First, lets look at a 1D case. There's not much you can do with a bunch of slices in numpy, so the first task is to expand them into individual indices. Say that your arrays were:

mat = np.zeros((10,))
x_min = np.array([2, 5, 3, 1])
x_max = np.array([5, 9, 8, 7])
value = np.array([0.2, 0.6, 0.1, 0.9])

Then the following code expands the slice limits into lists of (possibly repeating) indices and values, joins them together with bincount , and adds them to the original mat :

x_len = x_max - x_min
x_cum_len = np.cumsum(x_len)
x_idx = np.arange(x_cum_len[-1])
x_idx[x_len[0]:] -= np.repeat(x_cum_len[:-1], x_len[1:])
x_idx += np.repeat(x_min, x_len)
x_val = np.repeat(value, x_len)
x_cumval = np.bincount(x_idx, weights=x_val)
mat[:len(x_cumval)] += x_cumval

>>> mat
array([ 0. ,  0.9,  1.1,  1.2,  1.2,  1.6,  1.6,  0.7,  0.6,  0. ])

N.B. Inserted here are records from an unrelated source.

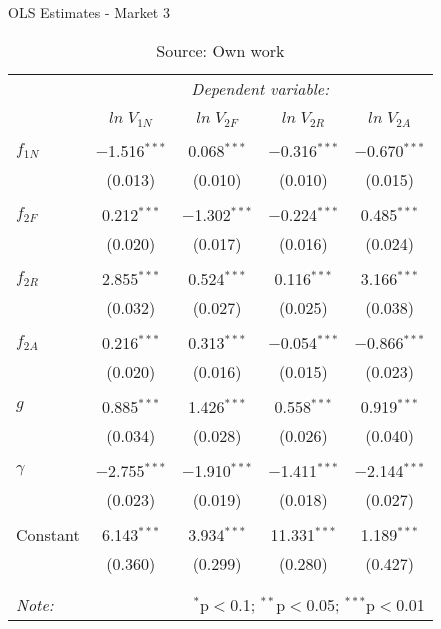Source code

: 
\begin{table}[!htbp] \centering 
  \caption{OLS Estimates - Market 3} 
  \label{} 
\begin{tabular}{@{\extracolsep{5pt}}lcccc} 
\toprule 
 & \multicolumn{4}{c}{\textit{Dependent variable:}} \\ 
\cline{2-5} 
\\[-1.8ex] & $ln \; V_{1N}$ & $ln \; V_{2F}$ & $ln \; V_{2R}$ & $ln \; V_{2A}$ \\ 
\hline \\[-1.8ex] 
$f_{1N}$ & $-$1.516$^{***}$ & 0.068$^{***}$ & $-$0.316$^{***}$ & $-$0.670$^{***}$ \\ 
  & (0.013) & (0.010) & (0.010) & (0.015) \\ 
  & & & & \\ 
 $f_{2F}$ & 0.212$^{***}$ & $-$1.302$^{***}$ & $-$0.224$^{***}$ & 0.485$^{***}$ \\ 
  & (0.020) & (0.017) & (0.016) & (0.024) \\ 
  & & & & \\ 
 $f_{2R}$ & 2.855$^{***}$ & 0.524$^{***}$ & 0.116$^{***}$ & 3.166$^{***}$ \\ 
  & (0.032) & (0.027) & (0.025) & (0.038) \\ 
  & & & & \\ 
 $f_{2A}$ & 0.216$^{***}$ & 0.313$^{***}$ & $-$0.054$^{***}$ & $-$0.866$^{***}$ \\ 
  & (0.020) & (0.016) & (0.015) & (0.023) \\ 
  & & & & \\ 
 $g$ & 0.885$^{***}$ & 1.426$^{***}$ & 0.558$^{***}$ & 0.919$^{***}$ \\ 
  & (0.034) & (0.028) & (0.026) & (0.040) \\ 
  & & & & \\ 
 $\gamma$ & $-$2.755$^{***}$ & $-$1.910$^{***}$ & $-$1.411$^{***}$ & $-$2.144$^{***}$ \\ 
  & (0.023) & (0.019) & (0.018) & (0.027) \\ 
  & & & & \\ 
 Constant & 6.143$^{***}$ & 3.934$^{***}$ & 11.331$^{***}$ & 1.189$^{***}$ \\ 
  & (0.360) & (0.299) & (0.280) & (0.427) \\ 
  & & & & \\  
\hline 
\hline \\[-1.8ex] 
\textit{Note:}  & & \multicolumn{3}{r}{$^{*}$p$<$0.1; $^{**}$p$<$0.05; $^{***}$p$<$0.01} \\ 
\bottomrule 
\end{tabular}
\caption*{Source: Own work} 
\end{table}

It is possible to expand this to your 2D case, although it is anything but trivial, and things start getting hard to follow:

mat = np.zeros((10, 10))
x_min = np.array([2, 5, 3, 1])
x_max = np.array([5, 9, 8, 7])
y_min = np.array([1, 7, 2, 6])
y_max = np.array([6, 8, 6, 9])
value = np.array([0.2, 0.6, 0.1, 0.9])

x_len = x_max - x_min
y_len = y_max - y_min
total_len = x_len * y_len
x_cum_len = np.cumsum(x_len)
x_idx = np.arange(x_cum_len[-1])
x_idx[x_len[0]:] -= np.repeat(x_cum_len[:-1], x_len[1:])
x_idx += np.repeat(x_min, x_len)
x_val = np.repeat(value, x_len)
y_min_ = np.repeat(y_min, x_len)
y_len_ = np.repeat(y_len, x_len)
y_cum_len = np.cumsum(y_len_)
y_idx = np.arange(y_cum_len[-1])
y_idx[y_len_[0]:] -= np.repeat(y_cum_len[:-1], y_len_[1:])
y_idx += np.repeat(y_min_, y_len_)
x_idx_ = np.repeat(x_idx, y_len_)
xy_val = np.repeat(x_val, y_len_)
xy_idx = np.ravel_multi_index((x_idx_, y_idx), dims=mat.shape)
xy_cumval = np.bincount(xy_idx, weights=xy_val)
mat.ravel()[:len(xy_cumval)] += xy_cumval

Which produces:

>>> mat
array([[ 0. ,  0. ,  0. ,  0. ,  0. ,  0. ,  0. ,  0. ,  0. ,  0. ],
       [ 0. ,  0. ,  0. ,  0. ,  0. ,  0. ,  0.9,  0.9,  0.9,  0. ],
       [ 0. ,  0.2,  0.2,  0.2,  0.2,  0.2,  0.9,  0.9,  0.9,  0. ],
       [ 0. ,  0.2,  0.3,  0.3,  0.3,  0.3,  0.9,  0.9,  0.9,  0. ],
       [ 0. ,  0.2,  0.3,  0.3,  0.3,  0.3,  0.9,  0.9,  0.9,  0. ],
       [ 0. ,  0. ,  0.1,  0.1,  0.1,  0.1,  0.9,  1.5,  0.9,  0. ],
       [ 0. ,  0. ,  0.1,  0.1,  0.1,  0.1,  0.9,  1.5,  0.9,  0. ],
       [ 0. ,  0. ,  0.1,  0.1,  0.1,  0.1,  0. ,  0.6,  0. ,  0. ],
       [ 0. ,  0. ,  0. ,  0. ,  0. ,  0. ,  0. ,  0.6,  0. ,  0. ],
       [ 0. ,  0. ,  0. ,  0. ,  0. ,  0. ,  0. ,  0. ,  0. ,  0. ]])

But if you have 265,000 two dimensional slices of arbitrary size, then the indexing arrays are going to get into the many millions of items really fast. Having to handle reading and writing so much data can negate the speed improvements that come with using numpy. Frankly, I doubt this is a good option at all, if nothing else because of how cryptic your code is going to become.